FCC Unveiling $10 Broadband for Low-Income Households

The Federal Communications Commission is reportedly teaming up with private cable providers like Time Warner Cable, Cox and Charter to supply broadband internet access to low-income households for $9.99 per month. The New York Times said the FCC will announce commitments from most of the big cable companies sometime on Wednesday.

According to the paper, the FCC is looking to "close the digital divide" by offering a low introductory price intended for low-income households that haven't enabled broadband access in the past (yes, dial-up customers are still out there). Comcast actually already started offering the discounted price earlier this year after it acquired control over NBCUniversal, the paper said.

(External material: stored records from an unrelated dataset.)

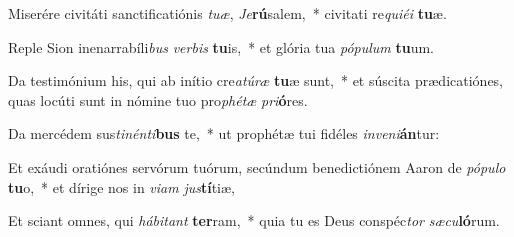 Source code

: \item Miserére civitáti sanctificatiónis \textit{tu}\textit{æ}, \textit{Je}\textbf{rú}salem,~* civitati re\textit{qui}\textit{é}\textit{i} \textbf{tu}æ.
\item Reple Sion inenarrabíli\textit{bus} \textit{ver}\textit{bis} \textbf{tu}is,~* et glória tua \textit{pó}\textit{pu}\textit{lum} \textbf{tu}um.
\item Da testimónium his, qui ab inítio cre\textit{a}\textit{tú}\textit{ræ} \textbf{tu}æ sunt,~* et súscita prædicatiónes, quas locúti sunt in nómine tuo pro\textit{phé}\textit{tæ} \textit{pri}\textbf{ó}res.
\item Da mercédem sus\textit{ti}\textit{nén}\textit{ti}\textbf{bus} te,~* ut prophétæ tui fidéles \textit{in}\textit{ve}\textit{ni}\textbf{án}tur:
\item Et exáudi oratiónes servórum tuórum, secúndum benedictiónem Aaron de \textit{pó}\textit{pu}\textit{lo} \textbf{tu}o,~* et dírige nos in \textit{vi}\textit{am} \textit{jus}\textbf{tí}tiæ,
\item Et sciant omnes, qui \textit{há}\textit{bi}\textit{tant} \textbf{ter}ram,~* quia tu es Deus conspéc\textit{tor} \textit{sæ}\textit{cu}\textbf{ló}rum.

Low-cost broadband access will be available to households that qualify for federal school-lunch programs, and will include a rental modem, free installation and 1 Mbps access. Redemtech will provide refurbished desktops and laptops for $150 which will include free shipping and 90 days of technical support in the price. Microsoft will provide the operating system, and Morgan Stanley will help develop a microcredit program so that low-income families can pay for those computers.

As previously mentioned, the $9.99 monthly fee will be an introductory price that will stretch over a two-year timeframe: an on-ramp for new customers. Once those two years are depleted, customers are expected to pay the normal monthly price if they choose to keep the broadband access.

FCC chairman Julius Genachowski said on Tuesday that about one-third of American households, or 100 million people, do not have high-speed Internet access at home. Some of those homes simply don't have physical access to broadband internet, but many actually have access yet choose not to subscribe because of monthly pricing and/or "perceived relevance to their lives."

The new internet on-ramp for qualified customers is expected to launch in Spring 2012 and then reach all parts of the United States by September 2012. The New York Times stated that cable companies aren't expected to sustain a significant financial loss because broadband service typically has a high markup. The meager $9.99 monthly fee will "more than cover the overhead costs of providing monthly internet service."

Verizon and AT&T will reportedly not be a part of the low-income access plan.